■ **EXERCISE GOAL**:
Filter the listing below down to the lines holding the word "错误的解决方案参考", and copy those lines.

■ **SOURCE INFORMATION**:
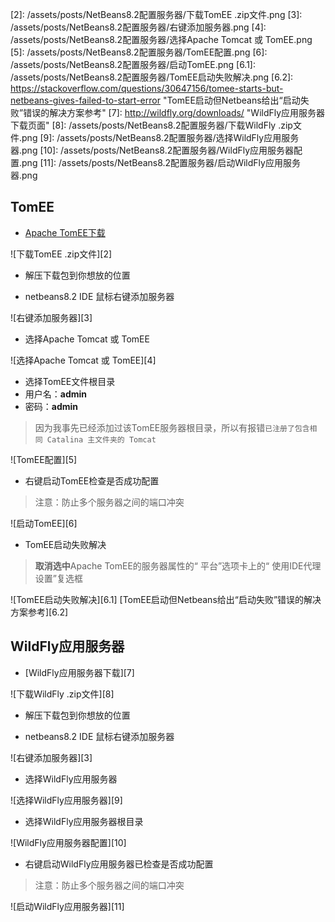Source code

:   [1]:  http://tomee.apache.org/download-ng.html  "Apache TomEE下载页面" 
  [2]:  /assets/posts/NetBeans8.2配置服务器/下载TomEE .zip文件.png
  [3]:  /assets/posts/NetBeans8.2配置服务器/右键添加服务器.png
  [4]:  /assets/posts/NetBeans8.2配置服务器/选择Apache Tomcat 或 TomEE.png
  [5]:  /assets/posts/NetBeans8.2配置服务器/TomEE配置.png
  [6]:  /assets/posts/NetBeans8.2配置服务器/启动TomEE.png
  [6.1]:  /assets/posts/NetBeans8.2配置服务器/TomEE启动失败解决.png
  [6.2]:  https://stackoverflow.com/questions/30647156/tomee-starts-but-netbeans-gives-failed-to-start-error  "TomEE启动但Netbeans给出“启动失败”错误的解决方案参考"
  [7]:  http://wildfly.org/downloads/  "WildFly应用服务器下载页面"
  [8]:  /assets/posts/NetBeans8.2配置服务器/下载WildFly .zip文件.png
  [9]:  /assets/posts/NetBeans8.2配置服务器/选择WildFly应用服务器.png
  [10]:  /assets/posts/NetBeans8.2配置服务器/WildFly应用服务器配置.png
  [11]:  /assets/posts/NetBeans8.2配置服务器/启动WildFly应用服务器.png


##  TomEE
*  [Apache TomEE下载][1]

![下载TomEE .zip文件][2]

*  解压下载包到你想放的位置

*  netbeans8.2 IDE 鼠标右键添加服务器

![右键添加服务器][3]

*  选择Apache Tomcat 或 TomEE

![选择Apache Tomcat 或 TomEE][4]

*  选择TomEE文件根目录
*  用户名：**admin**
*  密码：**admin**
>  因为我事先已经添加过该TomEE服务器根目录，所以有报错`已注册了包含相同 Catalina 主文件夹的 Tomcat`

![TomEE配置][5]


*  右键启动TomEE检查是否成功配置
>  注意：防止多个服务器之间的端口冲突

![启动TomEE][6]

*  TomEE启动失败解决
>  **取消选中**Apache TomEE的服务器属性的“ 平台”选项卡上的“ 使用IDE代理设置”复选框

![TomEE启动失败解决][6.1]
[TomEE启动但Netbeans给出“启动失败”错误的解决方案参考][6.2]

##  WildFly应用服务器
*  [WildFly应用服务器下载][7]

![下载WildFly .zip文件][8]

*  解压下载包到你想放的位置

*  netbeans8.2 IDE 鼠标右键添加服务器

![右键添加服务器][3]

*  选择WildFly应用服务器

![选择WildFly应用服务器][9]

*  选择WildFly应用服务器根目录

![WildFly应用服务器配置][10]

*  右键启动WildFly应用服务器已检查是否成功配置
>  注意：防止多个服务器之间的端口冲突

![启动WildFly应用服务器][11]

■ **ANSWER TO THE EXERCISE**:
  [6.2]:  https://stackoverflow.com/questions/30647156/tomee-starts-but-netbeans-gives-failed-to-start-error  "TomEE启动但Netbeans给出“启动失败”错误的解决方案参考"
[TomEE启动但Netbeans给出“启动失败”错误的解决方案参考][6.2]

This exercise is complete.